Ryan is suggesting that Jake put this tracking device on my car.

“Why do you think my husband did this?” I ask, feeling the need to defend Jake all of a sudden. Jake isn’t the controlling, jealous type, but he is the type who likes to ask questions.Where were you? What were you doing? Who were you with?Once I remember he got upset with me when I got a text from a male colleague in my department, thanking me for a coffee date. It was completely platonic and professional. Something had come up in a department meeting that had upset him and he wanted to talk to someone about it. I remember that, at the time, I’d been put off that Jake was snooping on my phone and reading my personal texts, but instead of telling him that, I found myself defending the reasons I had coffee with a male colleague, apologizing for it, feeling like I’d done something wrong when I hadn’t.

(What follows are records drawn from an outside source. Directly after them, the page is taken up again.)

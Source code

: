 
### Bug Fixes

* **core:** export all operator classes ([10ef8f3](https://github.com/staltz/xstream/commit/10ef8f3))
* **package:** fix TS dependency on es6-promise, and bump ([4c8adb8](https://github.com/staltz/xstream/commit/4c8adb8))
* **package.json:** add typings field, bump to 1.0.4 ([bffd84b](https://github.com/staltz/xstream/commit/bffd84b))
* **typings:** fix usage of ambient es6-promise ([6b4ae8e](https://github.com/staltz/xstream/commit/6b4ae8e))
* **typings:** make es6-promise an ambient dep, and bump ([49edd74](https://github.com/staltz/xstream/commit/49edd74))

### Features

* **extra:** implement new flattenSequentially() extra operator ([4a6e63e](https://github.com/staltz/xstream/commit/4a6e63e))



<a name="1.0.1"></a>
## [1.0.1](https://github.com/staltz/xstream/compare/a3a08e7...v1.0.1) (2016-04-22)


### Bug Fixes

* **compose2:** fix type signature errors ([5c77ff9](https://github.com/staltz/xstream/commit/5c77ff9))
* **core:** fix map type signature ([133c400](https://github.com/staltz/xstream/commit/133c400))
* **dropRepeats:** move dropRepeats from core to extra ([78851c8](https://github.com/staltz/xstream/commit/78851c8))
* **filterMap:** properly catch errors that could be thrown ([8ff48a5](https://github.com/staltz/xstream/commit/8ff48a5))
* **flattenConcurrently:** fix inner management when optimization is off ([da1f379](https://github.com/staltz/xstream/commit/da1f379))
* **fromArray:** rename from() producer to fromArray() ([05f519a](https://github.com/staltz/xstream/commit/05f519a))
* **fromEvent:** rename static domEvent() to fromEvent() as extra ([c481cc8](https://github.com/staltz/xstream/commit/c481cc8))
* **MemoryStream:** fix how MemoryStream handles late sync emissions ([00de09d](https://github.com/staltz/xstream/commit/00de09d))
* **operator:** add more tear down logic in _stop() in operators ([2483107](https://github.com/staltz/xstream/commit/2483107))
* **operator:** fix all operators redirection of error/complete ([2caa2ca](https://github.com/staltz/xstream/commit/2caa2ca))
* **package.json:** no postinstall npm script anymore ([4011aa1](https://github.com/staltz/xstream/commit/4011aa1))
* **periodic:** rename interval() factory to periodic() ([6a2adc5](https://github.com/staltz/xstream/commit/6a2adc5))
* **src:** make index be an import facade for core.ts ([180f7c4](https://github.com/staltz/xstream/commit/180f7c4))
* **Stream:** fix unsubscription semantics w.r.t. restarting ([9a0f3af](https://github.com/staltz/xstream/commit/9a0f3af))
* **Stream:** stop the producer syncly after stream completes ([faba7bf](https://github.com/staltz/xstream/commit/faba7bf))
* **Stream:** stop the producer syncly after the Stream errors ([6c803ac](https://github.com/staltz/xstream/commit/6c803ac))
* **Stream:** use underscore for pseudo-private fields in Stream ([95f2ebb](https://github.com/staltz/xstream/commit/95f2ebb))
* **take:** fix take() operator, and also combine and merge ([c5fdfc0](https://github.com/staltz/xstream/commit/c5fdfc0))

I shiver, despite the warm fall day. I wrap my arms around myself to keep me warm. Did Jake think he couldn’t trust me?

Ryan is apologetic. He searches visibly for words. “I’m sorry. I didn’t mean to insinuate that... I didn’t mean to say anything bad about your husband. It just seemed like the logical choice.”

“Why?” I ask, my words brusque and I don’t mean to take my feelings out on Ryan, but it happens. “Because Jake seems like a stalker or because husbands in general do?” I ask.

Ryan looks hurt. He says, “I’ve only met him a couple times. I don’t know anything about your husband.”

“Then why do you assume it was him?”

“Please don’t be like that,” he says, and I regret the tone I took with him. “You know I didn’t mean anything by it. I’m just trying to help.”

I shake my head. I put my head in my hands. The only reason I took offense was that he touched a raw nerve, because I was thinking it too.

“I’m sorry. I shouldn’t have reacted like that.” I try to think, to process what’s happening, to make sense of this. “I just don’t know why Jake would do something like this.”

“But if not him, then who, Nina?” he asks.

“I don’t know,” I say. “I have no clue.”

Ryan bends his knees slightly to lower himself to my height, so he can look me in the eye. “You would tell me if things weren’t okay at home?”

“Yes. Of course,” I lie.

“Would you?”

Ryan can tell that I’m lying. “No,” I say, shaking my head.

“No what?” he asks. “No everything is not okay at home, or no you wouldn’t tell me?”

“No everything is not okay at home,” I say, my voice and posture crumbling. With my confession come tears. “Shit,” I say, swiping at my eyes. I hate to cry. I’m not the crying type, especially not in public like this, with Ryan and only God knows who else as a witness.